### About this task
Return exactly the span of lines in the following data that opens with the line containing "IBM 沃森开发者产品战略的项目总监和高级产品经理 Michael" and closes with the line containing "无论你对你的开发者关系策略采取什么方向，写内容很可能是工作的一个组成部分。IBM 开发者倡导者 [Lorna". Include nothing else.

Collected data entries:
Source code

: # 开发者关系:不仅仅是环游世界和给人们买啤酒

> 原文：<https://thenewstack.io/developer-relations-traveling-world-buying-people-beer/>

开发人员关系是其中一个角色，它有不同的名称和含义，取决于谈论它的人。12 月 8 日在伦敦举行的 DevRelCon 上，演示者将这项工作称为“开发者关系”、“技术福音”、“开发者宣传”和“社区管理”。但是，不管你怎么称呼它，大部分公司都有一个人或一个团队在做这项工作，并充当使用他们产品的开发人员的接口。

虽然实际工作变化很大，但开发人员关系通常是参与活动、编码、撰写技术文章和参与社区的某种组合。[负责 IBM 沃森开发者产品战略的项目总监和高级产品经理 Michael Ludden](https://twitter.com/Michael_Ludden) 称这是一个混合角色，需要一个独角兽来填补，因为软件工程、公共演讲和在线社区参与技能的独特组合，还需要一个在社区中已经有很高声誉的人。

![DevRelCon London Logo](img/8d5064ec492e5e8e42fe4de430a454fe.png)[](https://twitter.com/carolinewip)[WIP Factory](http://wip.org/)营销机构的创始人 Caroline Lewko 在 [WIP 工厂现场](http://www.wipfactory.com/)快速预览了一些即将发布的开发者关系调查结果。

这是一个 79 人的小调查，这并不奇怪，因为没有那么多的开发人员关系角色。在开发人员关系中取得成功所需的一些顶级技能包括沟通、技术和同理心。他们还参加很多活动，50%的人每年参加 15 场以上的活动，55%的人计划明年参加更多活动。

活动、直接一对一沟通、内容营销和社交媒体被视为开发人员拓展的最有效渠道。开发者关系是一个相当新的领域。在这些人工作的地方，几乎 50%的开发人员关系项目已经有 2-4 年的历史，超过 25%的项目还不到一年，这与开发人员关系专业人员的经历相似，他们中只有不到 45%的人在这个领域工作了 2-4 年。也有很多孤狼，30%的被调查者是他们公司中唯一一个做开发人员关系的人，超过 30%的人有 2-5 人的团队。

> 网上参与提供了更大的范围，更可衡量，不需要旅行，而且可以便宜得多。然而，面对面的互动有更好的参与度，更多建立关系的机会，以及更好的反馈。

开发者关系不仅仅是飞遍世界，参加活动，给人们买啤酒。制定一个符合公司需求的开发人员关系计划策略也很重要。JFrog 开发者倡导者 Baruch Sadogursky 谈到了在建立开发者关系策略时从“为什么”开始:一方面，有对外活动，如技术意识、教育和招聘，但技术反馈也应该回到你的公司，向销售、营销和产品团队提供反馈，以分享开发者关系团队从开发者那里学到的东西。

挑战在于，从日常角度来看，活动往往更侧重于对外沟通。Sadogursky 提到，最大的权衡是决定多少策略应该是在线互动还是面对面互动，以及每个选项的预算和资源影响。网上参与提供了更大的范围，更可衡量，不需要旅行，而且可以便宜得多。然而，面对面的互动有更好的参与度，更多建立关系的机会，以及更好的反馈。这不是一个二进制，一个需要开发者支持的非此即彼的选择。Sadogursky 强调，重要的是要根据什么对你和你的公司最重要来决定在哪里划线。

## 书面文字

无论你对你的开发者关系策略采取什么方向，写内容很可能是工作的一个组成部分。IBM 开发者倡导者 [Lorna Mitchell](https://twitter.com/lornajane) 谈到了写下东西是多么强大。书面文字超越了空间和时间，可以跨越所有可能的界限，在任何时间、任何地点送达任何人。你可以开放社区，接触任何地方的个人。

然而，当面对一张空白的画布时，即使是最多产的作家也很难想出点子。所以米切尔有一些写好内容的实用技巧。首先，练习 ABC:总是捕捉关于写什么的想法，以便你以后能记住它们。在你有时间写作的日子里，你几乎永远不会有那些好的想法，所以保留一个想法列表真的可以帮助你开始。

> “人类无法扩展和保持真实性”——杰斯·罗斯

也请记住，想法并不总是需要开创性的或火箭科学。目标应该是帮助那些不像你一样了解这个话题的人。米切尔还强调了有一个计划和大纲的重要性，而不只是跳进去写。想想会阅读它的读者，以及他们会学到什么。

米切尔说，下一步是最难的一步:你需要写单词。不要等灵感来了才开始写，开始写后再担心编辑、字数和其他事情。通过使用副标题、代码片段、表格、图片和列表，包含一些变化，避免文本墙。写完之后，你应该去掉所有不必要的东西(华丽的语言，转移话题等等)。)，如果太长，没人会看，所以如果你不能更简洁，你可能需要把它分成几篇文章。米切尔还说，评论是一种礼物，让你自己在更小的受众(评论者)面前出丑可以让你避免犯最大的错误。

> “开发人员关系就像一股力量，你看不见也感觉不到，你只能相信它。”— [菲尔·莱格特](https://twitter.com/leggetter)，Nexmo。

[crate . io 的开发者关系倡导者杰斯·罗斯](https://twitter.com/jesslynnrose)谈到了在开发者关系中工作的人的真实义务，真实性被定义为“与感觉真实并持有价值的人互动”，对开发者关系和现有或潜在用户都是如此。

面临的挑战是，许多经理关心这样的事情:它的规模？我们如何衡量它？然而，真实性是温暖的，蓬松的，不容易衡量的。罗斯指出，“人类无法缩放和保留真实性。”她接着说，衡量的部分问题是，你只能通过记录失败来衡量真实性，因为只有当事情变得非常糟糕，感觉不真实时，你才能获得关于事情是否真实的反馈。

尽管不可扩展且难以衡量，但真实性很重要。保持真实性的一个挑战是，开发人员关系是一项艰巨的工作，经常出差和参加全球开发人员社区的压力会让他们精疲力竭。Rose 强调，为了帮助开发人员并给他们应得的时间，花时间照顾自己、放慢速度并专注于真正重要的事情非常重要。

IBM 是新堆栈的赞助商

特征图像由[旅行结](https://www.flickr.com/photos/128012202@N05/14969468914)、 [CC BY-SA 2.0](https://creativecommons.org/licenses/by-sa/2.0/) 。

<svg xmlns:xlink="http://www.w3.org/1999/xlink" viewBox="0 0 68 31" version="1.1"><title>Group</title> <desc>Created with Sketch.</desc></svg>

### Answer to this task
虽然实际工作变化很大，但开发人员关系通常是参与活动、编码、撰写技术文章和参与社区的某种组合。[负责 IBM 沃森开发者产品战略的项目总监和高级产品经理 Michael Ludden](https://twitter.com/Michael_Ludden) 称这是一个混合角色，需要一个独角兽来填补，因为软件工程、公共演讲和在线社区参与技能的独特组合，还需要一个在社区中已经有很高声誉的人。

![DevRelCon London Logo](img/8d5064ec492e5e8e42fe4de430a454fe.png)[](https://twitter.com/carolinewip)[WIP Factory](http://wip.org/)营销机构的创始人 Caroline Lewko 在 [WIP 工厂现场](http://www.wipfactory.com/)快速预览了一些即将发布的开发者关系调查结果。

这是一个 79 人的小调查，这并不奇怪，因为没有那么多的开发人员关系角色。在开发人员关系中取得成功所需的一些顶级技能包括沟通、技术和同理心。他们还参加很多活动，50%的人每年参加 15 场以上的活动，55%的人计划明年参加更多活动。

活动、直接一对一沟通、内容营销和社交媒体被视为开发人员拓展的最有效渠道。开发者关系是一个相当新的领域。在这些人工作的地方，几乎 50%的开发人员关系项目已经有 2-4 年的历史，超过 25%的项目还不到一年，这与开发人员关系专业人员的经历相似，他们中只有不到 45%的人在这个领域工作了 2-4 年。也有很多孤狼，30%的被调查者是他们公司中唯一一个做开发人员关系的人，超过 30%的人有 2-5 人的团队。

> 网上参与提供了更大的范围，更可衡量，不需要旅行，而且可以便宜得多。然而，面对面的互动有更好的参与度，更多建立关系的机会，以及更好的反馈。

开发者关系不仅仅是飞遍世界，参加活动，给人们买啤酒。制定一个符合公司需求的开发人员关系计划策略也很重要。JFrog 开发者倡导者 Baruch Sadogursky 谈到了在建立开发者关系策略时从“为什么”开始:一方面，有对外活动，如技术意识、教育和招聘，但技术反馈也应该回到你的公司，向销售、营销和产品团队提供反馈，以分享开发者关系团队从开发者那里学到的东西。

挑战在于，从日常角度来看，活动往往更侧重于对外沟通。Sadogursky 提到，最大的权衡是决定多少策略应该是在线互动还是面对面互动，以及每个选项的预算和资源影响。网上参与提供了更大的范围，更可衡量，不需要旅行，而且可以便宜得多。然而，面对面的互动有更好的参与度，更多建立关系的机会，以及更好的反馈。这不是一个二进制，一个需要开发者支持的非此即彼的选择。Sadogursky 强调，重要的是要根据什么对你和你的公司最重要来决定在哪里划线。

## 书面文字

无论你对你的开发者关系策略采取什么方向，写内容很可能是工作的一个组成部分。IBM 开发者倡导者 [Lorna Mitchell](https://twitter.com/lornajane) 谈到了写下东西是多么强大。书面文字超越了空间和时间，可以跨越所有可能的界限，在任何时间、任何地点送达任何人。你可以开放社区，接触任何地方的个人。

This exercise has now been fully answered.